--- START ---
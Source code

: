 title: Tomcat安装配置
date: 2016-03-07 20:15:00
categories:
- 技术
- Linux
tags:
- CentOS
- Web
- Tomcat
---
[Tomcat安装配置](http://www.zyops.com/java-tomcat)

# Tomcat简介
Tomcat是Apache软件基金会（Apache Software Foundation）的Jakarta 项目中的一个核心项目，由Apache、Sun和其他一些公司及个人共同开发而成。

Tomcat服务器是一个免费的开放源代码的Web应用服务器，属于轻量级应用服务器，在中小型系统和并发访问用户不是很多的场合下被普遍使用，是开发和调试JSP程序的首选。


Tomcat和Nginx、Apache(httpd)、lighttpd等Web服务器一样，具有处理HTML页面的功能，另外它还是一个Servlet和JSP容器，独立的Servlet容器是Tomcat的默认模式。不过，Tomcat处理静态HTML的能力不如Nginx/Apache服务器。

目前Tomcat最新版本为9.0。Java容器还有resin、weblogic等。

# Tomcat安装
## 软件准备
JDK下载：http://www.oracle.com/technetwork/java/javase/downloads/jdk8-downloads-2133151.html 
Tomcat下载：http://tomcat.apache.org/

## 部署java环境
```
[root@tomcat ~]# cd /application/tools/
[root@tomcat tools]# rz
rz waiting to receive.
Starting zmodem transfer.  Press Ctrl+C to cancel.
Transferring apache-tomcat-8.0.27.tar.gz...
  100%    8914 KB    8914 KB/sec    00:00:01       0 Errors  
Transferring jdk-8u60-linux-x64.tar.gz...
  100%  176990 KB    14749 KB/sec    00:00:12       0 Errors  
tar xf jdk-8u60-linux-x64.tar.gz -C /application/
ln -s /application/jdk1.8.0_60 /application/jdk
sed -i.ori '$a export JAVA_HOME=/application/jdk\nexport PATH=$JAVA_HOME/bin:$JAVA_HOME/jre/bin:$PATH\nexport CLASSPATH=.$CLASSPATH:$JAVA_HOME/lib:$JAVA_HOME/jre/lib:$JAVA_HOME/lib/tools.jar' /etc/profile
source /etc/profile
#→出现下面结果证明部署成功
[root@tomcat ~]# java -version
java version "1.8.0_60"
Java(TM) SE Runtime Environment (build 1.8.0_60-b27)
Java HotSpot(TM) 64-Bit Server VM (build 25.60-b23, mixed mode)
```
--- END ---
- [Prompt] Ascertain the number of lines in the entries that include the word "Tomcat安装配置", and report only that number.

- [Answer section] 2